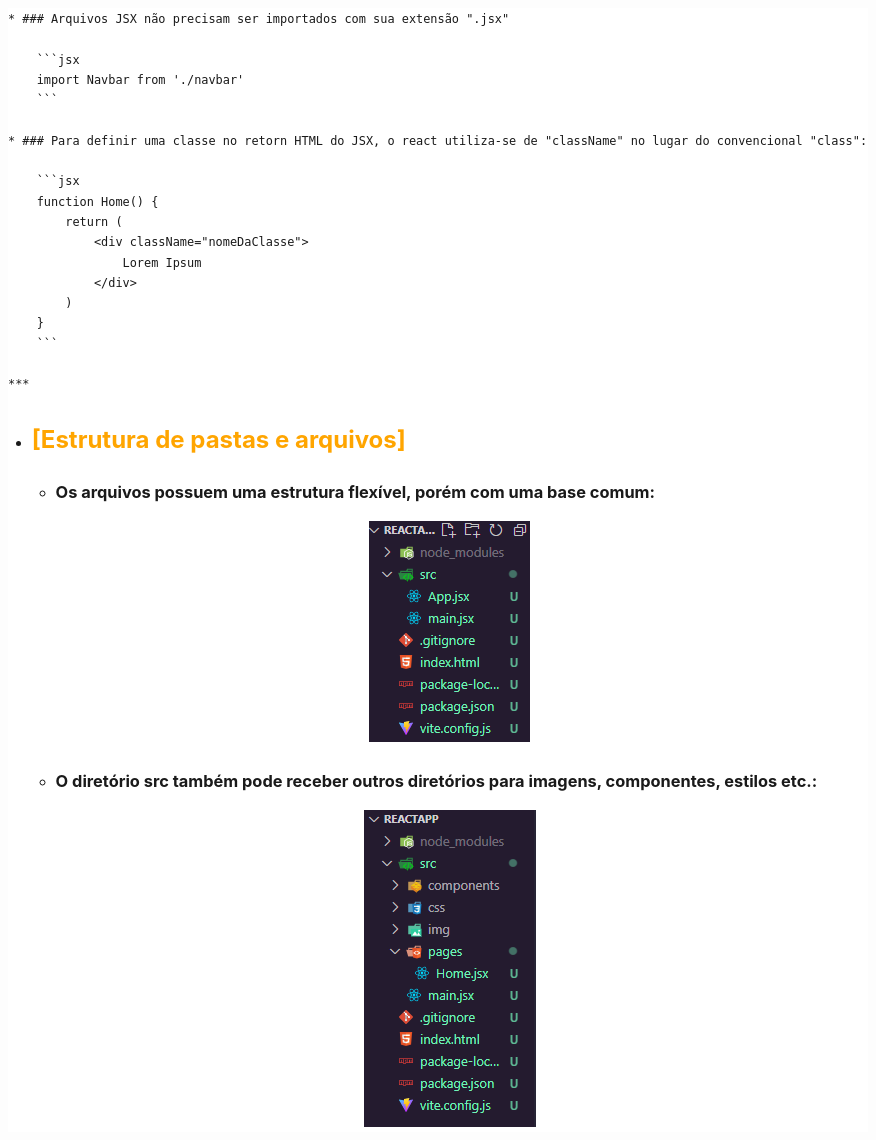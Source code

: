     * ### Arquivos JSX não precisam ser importados com sua extensão ".jsx"

        ```jsx
        import Navbar from './navbar'
        ```

    * ### Para definir uma classe no retorn HTML do JSX, o react utiliza-se de "className" no lugar do convencional "class":

        ```jsx
        function Home() {
            return (
                <div className="nomeDaClasse">
                    Lorem Ipsum 
                </div>
            )
        }
        ```

    ***

* ## **<font color=orange size=5>[Estrutura de pastas e arquivos]</font>**

    * ### Os arquivos possuem uma estrutura flexível, porém com uma base comum:

    <center>

    ![Imagem estrutura de pastas React](./img/react-folder-structure.png)

    </center>

    * ### O diretório **src** também pode receber outros diretórios para imagens, componentes, estilos etc.:

    <center>

    ![Imagem estrutura de pastas React 2](img/react-folder-structure2.png)
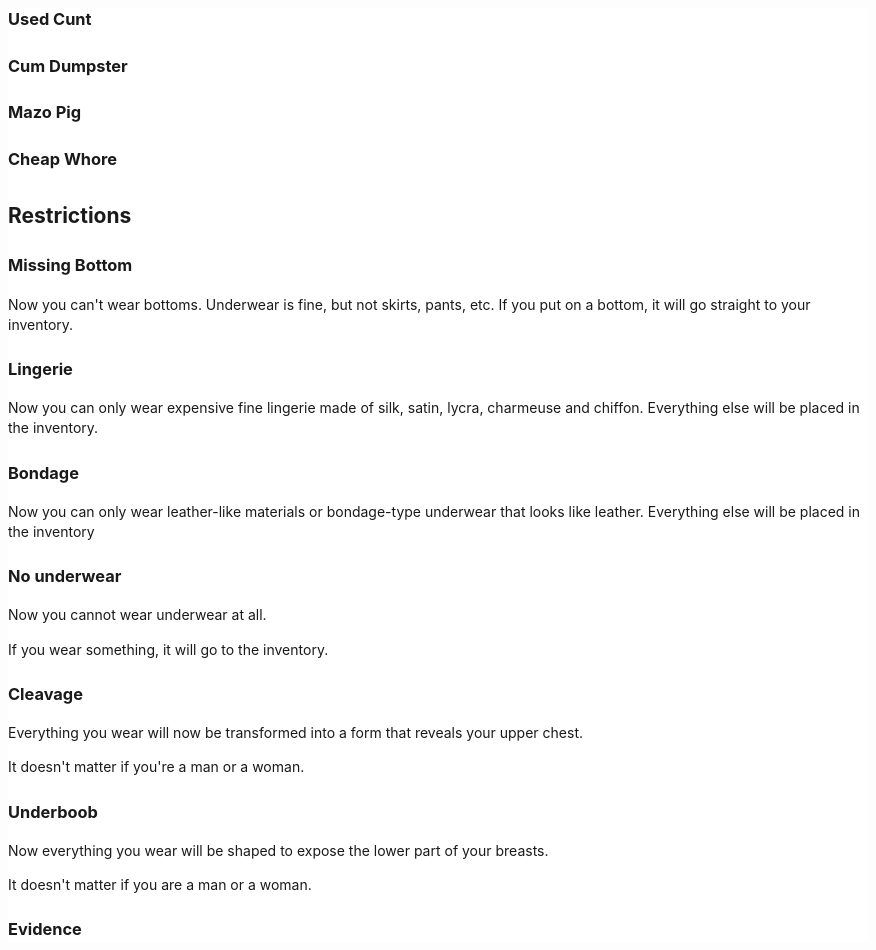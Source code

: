

### Used Cunt



### Cum Dumpster 



### Mazo Pig



### Cheap Whore



## Restrictions



### Missing Bottom

Now you can't wear bottoms.
Underwear is fine, but not skirts, pants, etc. If you put on a bottom, it will go straight to your inventory.

### Lingerie

Now you can only wear expensive fine lingerie made of silk, satin, lycra, charmeuse and chiffon.
Everything else will be placed in the inventory.

### Bondage

Now you can only wear leather-like materials or bondage-type underwear that looks like leather.
Everything else will be placed in the inventory

### No underwear

Now you cannot wear underwear at all.

If you wear something, it will go to the inventory.

### Cleavage

Everything you wear will now be transformed into a form that reveals your upper chest.

It doesn't matter if you're a man or a woman.

### Underboob

Now everything you wear will be shaped to expose the lower part of your breasts.

It doesn't matter if you are a man or a woman.

### Evidence
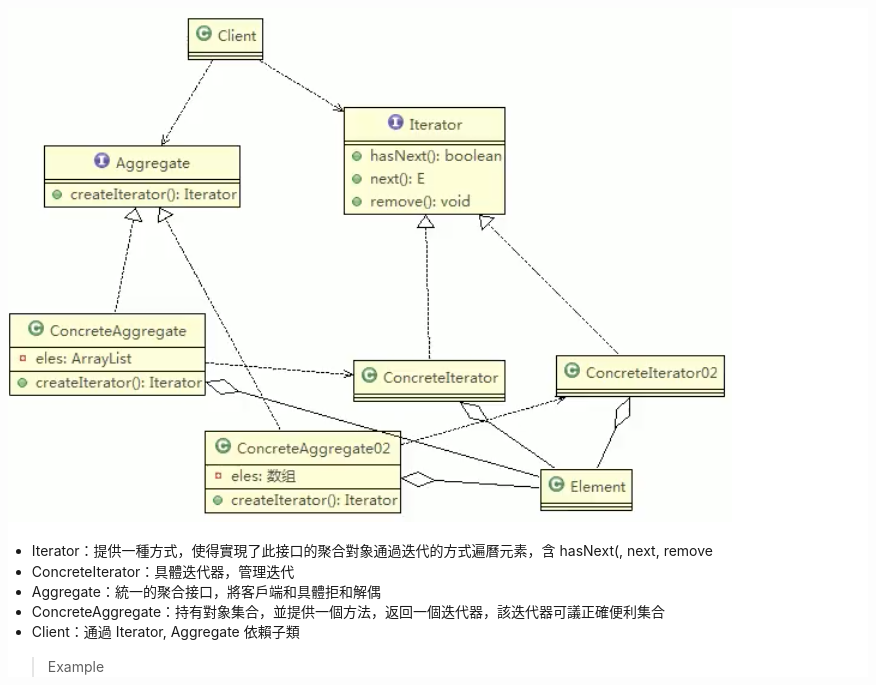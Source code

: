 <img src="./Design_Pattern_B3/iterator2.png" alt="iterator2" />



- Iterator：提供一種方式，使得實現了此接口的聚合對象通過迭代的方式遍曆元素，含 hasNext(, next, remove
- ConcreteIterator：具體迭代器，管理迭代
- Aggregate：統一的聚合接口，將客戶端和具體拒和解偶
- ConcreteAggregate：持有對象集合，並提供一個方法，返回一個迭代器，該迭代器可議正確便利集合
- Client：通過 Iterator, Aggregate 依賴子類

> Example
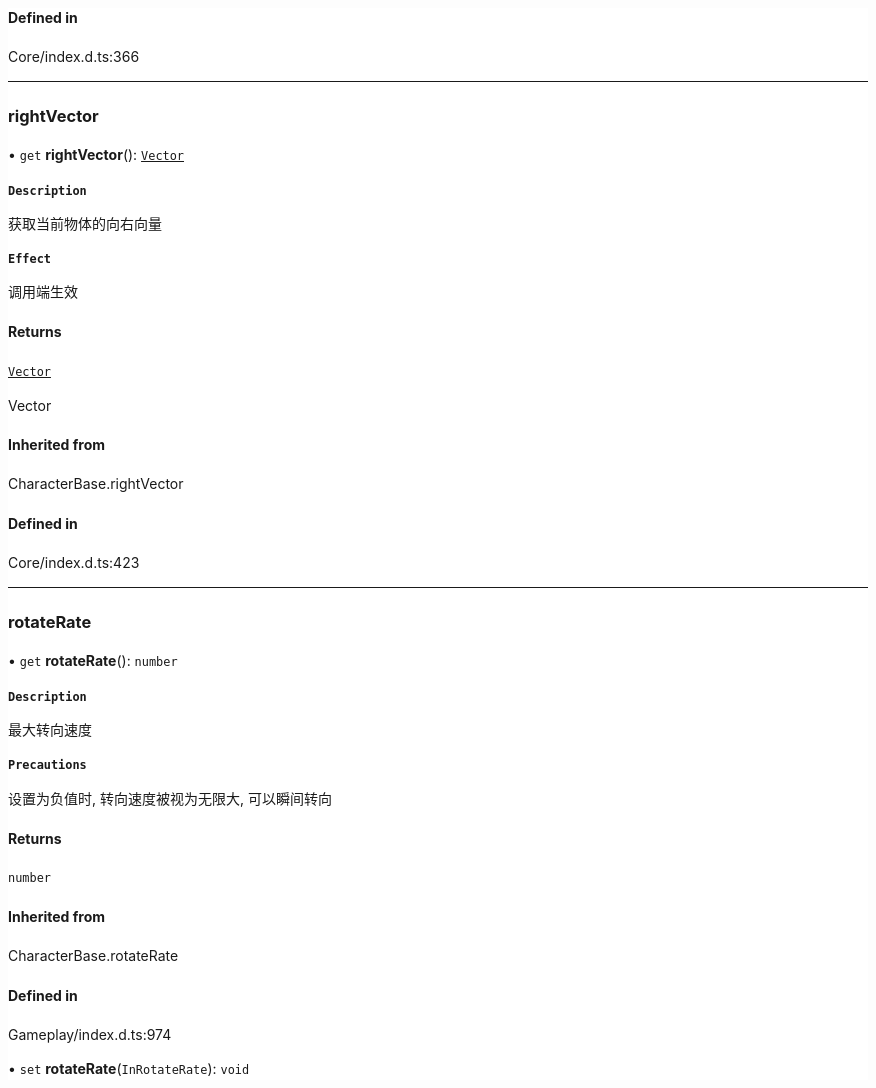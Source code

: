 #### Defined in

Core/index.d.ts:366

---

### rightVector

• `get` **rightVector**(): [`Vector`](Type.Type.Vector.md)

**`Description`**

获取当前物体的向右向量

**`Effect`**

调用端生效

#### Returns

[`Vector`](Type.Type.Vector.md)

Vector

#### Inherited from

CharacterBase.rightVector

#### Defined in

Core/index.d.ts:423

---

### rotateRate

• `get` **rotateRate**(): `number`

**`Description`**

最大转向速度

**`Precautions`**

设置为负值时, 转向速度被视为无限大, 可以瞬间转向

#### Returns

`number`

#### Inherited from

CharacterBase.rotateRate

#### Defined in

Gameplay/index.d.ts:974

• `set` **rotateRate**(`InRotateRate`): `void`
● ● ●
* _EXERCISE BRIEF_: Give the data again exactly as written, with no pictures included.

* _REPLY_:
Source code

:     * ### Arquivos JSX não precisam ser importados com sua extensão ".jsx"

        ```jsx
        import Navbar from './navbar'
        ```

    * ### Para definir uma classe no retorn HTML do JSX, o react utiliza-se de "className" no lugar do convencional "class":

        ```jsx
        function Home() {
            return (
                <div className="nomeDaClasse">
                    Lorem Ipsum 
                </div>
            )
        }
        ```

    ***

* ## **<font color=orange size=5>[Estrutura de pastas e arquivos]</font>**

    * ### Os arquivos possuem uma estrutura flexível, porém com uma base comum:

    <center>

    ![Imagem estrutura de pastas React](./img/react-folder-structure.png)

    </center>

    * ### O diretório **src** também pode receber outros diretórios para imagens, componentes, estilos etc.:

    <center>

    ![Imagem estrutura de pastas React 2](img/react-folder-structure2.png)
Source code

:

### Used Cunt



### Cum Dumpster 



### Mazo Pig



### Cheap Whore



## Restrictions



### Missing Bottom

Now you can't wear bottoms.
Underwear is fine, but not skirts, pants, etc. If you put on a bottom, it will go straight to your inventory.

### Lingerie

Now you can only wear expensive fine lingerie made of silk, satin, lycra, charmeuse and chiffon.
Everything else will be placed in the inventory.

### Bondage

Now you can only wear leather-like materials or bondage-type underwear that looks like leather.
Everything else will be placed in the inventory

### No underwear

Now you cannot wear underwear at all.

If you wear something, it will go to the inventory.

### Cleavage

Everything you wear will now be transformed into a form that reveals your upper chest.

It doesn't matter if you're a man or a woman.

### Underboob

Now everything you wear will be shaped to expose the lower part of your breasts.

It doesn't matter if you are a man or a woman.

### Evidence
Source code

: <img src="./Design_Pattern_B3/iterator2.png" alt="iterator2" />



- Iterator：提供一種方式，使得實現了此接口的聚合對象通過迭代的方式遍曆元素，含 hasNext(, next, remove
- ConcreteIterator：具體迭代器，管理迭代
- Aggregate：統一的聚合接口，將客戶端和具體拒和解偶
- ConcreteAggregate：持有對象集合，並提供一個方法，返回一個迭代器，該迭代器可議正確便利集合
- Client：通過 Iterator, Aggregate 依賴子類

> Example
Source code

: #### Defined in

Core/index.d.ts:366

---

### rightVector

• `get` **rightVector**(): [`Vector`](Type.Type.Vector.md)

**`Description`**

获取当前物体的向右向量

**`Effect`**

调用端生效

#### Returns

[`Vector`](Type.Type.Vector.md)

Vector

#### Inherited from

CharacterBase.rightVector

#### Defined in

Core/index.d.ts:423

---

### rotateRate

• `get` **rotateRate**(): `number`

**`Description`**

最大转向速度

**`Precautions`**

设置为负值时, 转向速度被视为无限大, 可以瞬间转向

#### Returns

`number`

#### Inherited from

CharacterBase.rotateRate

#### Defined in

Gameplay/index.d.ts:974

• `set` **rotateRate**(`InRotateRate`): `void`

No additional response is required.